Sufficient Estimator How to proceed?

Question

Let $X$ be a random variable with exponential density function. Show that the mean of $X$, denoted $\overline{X}$, is the sufficient estimator of $\lambda$ but not an unbiased estimator of $\lambda$

Answer 1

If your sample $X_1,\ldots,X_n$ is i.i.d. Exp($\lambda$), you have that its joint density is $f(x_1,\ldots,x_n) = \lambda^n e^{-\lambda \sum_i x_i} $ on the non-negative orthant. By the Neyman factorization theorem, we can factor the joint density as $(\lambda^n e^{-\lambda \sum_i x_i} ) (1)$ where the first function captures all the dependency on $\lambda$ and the second one is solely a function of $x_1,\ldots,x_n$. Thus, $\sum_i x_i$ is a sufficient statistic for $\lambda$. Since there exists a bijection between $\sum_i x_i $ and $\frac{1}{N} \sum_i x_i = \bar{x}$, $\bar{x}$ is also a sufficient statistic for $\lambda$.

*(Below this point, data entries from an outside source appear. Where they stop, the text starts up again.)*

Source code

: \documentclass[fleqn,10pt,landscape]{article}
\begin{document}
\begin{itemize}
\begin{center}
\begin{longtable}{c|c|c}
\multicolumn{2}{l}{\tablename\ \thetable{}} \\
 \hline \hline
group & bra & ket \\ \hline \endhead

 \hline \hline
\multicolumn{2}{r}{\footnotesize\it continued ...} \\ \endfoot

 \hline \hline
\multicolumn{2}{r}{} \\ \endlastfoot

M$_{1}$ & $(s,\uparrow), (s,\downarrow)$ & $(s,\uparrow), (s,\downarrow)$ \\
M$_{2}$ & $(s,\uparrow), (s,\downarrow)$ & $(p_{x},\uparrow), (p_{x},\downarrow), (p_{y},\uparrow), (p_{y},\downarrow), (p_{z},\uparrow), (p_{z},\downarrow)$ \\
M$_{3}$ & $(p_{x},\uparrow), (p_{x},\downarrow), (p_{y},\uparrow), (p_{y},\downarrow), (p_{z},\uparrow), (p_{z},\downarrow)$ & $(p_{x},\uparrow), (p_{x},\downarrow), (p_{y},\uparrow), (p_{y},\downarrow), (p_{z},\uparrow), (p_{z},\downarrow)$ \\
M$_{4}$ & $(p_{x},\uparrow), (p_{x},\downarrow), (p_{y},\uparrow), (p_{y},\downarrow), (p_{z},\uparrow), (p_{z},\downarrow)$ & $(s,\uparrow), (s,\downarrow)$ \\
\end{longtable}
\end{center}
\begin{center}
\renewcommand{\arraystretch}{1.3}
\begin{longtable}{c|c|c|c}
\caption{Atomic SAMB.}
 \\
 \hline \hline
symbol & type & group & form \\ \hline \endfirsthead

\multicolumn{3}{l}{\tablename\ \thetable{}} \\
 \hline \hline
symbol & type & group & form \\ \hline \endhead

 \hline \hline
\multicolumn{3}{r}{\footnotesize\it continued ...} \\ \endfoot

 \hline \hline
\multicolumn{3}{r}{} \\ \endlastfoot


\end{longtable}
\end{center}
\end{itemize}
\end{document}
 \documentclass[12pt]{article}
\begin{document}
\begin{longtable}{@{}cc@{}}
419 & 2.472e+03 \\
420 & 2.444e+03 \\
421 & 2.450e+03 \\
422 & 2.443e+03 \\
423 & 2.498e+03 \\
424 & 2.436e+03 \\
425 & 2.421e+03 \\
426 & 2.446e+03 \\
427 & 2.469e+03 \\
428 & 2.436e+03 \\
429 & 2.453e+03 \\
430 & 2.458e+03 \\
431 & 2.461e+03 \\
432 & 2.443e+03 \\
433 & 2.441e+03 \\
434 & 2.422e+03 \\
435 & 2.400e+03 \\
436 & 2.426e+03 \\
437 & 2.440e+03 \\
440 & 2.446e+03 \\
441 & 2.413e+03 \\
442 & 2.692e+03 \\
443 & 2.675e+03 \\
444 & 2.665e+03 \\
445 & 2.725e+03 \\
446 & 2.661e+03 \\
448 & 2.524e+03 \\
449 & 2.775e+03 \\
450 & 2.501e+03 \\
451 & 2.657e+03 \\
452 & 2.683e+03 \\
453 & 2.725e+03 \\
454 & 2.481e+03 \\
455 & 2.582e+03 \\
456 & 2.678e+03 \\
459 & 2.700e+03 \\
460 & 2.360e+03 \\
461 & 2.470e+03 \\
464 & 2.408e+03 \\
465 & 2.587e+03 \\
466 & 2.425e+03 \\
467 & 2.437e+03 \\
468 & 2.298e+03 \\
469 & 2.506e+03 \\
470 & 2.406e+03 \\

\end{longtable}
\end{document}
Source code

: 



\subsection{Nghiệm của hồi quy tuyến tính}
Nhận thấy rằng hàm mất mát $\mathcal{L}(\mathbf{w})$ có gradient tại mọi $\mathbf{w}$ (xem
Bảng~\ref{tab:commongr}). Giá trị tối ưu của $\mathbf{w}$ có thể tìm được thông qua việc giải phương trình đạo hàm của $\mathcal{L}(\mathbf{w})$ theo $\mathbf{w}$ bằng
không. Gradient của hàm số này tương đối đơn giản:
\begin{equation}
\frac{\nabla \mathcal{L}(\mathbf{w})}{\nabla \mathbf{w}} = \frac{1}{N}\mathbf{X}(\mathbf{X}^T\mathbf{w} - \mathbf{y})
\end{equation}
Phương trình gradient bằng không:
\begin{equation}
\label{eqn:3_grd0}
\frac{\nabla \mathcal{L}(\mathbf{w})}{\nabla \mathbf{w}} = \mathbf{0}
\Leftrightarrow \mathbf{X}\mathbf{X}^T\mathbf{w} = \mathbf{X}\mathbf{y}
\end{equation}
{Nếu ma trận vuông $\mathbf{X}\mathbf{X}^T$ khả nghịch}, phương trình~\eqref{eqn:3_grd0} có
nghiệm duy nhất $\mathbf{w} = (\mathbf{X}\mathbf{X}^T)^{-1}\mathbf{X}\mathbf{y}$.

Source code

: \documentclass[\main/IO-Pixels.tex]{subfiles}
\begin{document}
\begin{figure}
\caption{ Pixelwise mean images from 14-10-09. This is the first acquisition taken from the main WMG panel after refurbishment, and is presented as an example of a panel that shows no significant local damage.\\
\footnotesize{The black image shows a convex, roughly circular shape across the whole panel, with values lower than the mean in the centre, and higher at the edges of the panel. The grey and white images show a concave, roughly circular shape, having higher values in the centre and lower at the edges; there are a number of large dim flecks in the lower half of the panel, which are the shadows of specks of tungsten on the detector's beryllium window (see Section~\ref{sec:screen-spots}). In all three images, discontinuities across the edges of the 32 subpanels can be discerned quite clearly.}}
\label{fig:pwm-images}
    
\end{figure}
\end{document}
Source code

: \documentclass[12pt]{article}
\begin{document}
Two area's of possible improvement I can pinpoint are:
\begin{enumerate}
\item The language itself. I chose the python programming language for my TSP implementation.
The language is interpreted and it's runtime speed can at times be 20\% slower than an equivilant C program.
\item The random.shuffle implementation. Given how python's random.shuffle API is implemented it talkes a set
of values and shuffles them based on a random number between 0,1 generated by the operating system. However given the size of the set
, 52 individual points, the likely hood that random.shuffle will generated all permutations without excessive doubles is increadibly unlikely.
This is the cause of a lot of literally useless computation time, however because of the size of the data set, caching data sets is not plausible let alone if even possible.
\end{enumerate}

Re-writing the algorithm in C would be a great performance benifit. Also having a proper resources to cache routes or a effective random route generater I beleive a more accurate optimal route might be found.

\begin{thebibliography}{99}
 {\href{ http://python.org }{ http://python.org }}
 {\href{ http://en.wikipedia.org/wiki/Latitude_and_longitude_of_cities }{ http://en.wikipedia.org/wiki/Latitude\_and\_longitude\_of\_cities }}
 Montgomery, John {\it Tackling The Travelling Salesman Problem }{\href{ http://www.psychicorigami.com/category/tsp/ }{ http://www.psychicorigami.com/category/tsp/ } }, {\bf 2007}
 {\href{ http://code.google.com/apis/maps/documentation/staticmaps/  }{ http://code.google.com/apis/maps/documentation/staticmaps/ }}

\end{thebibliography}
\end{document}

To show that it is a biased estimator of $\lambda$, we simply calculate $E[\bar{X}] - \lambda$ and show it is non-zero. In this case, $E[\bar{X}] = \frac{1}{N} \sum_i E[X_i] = \frac{1}{N} \sum_i \frac{1}{\lambda} = \frac{1}{\lambda}$. And, $frac{1}{\lambda} - \lambda$ is not zero.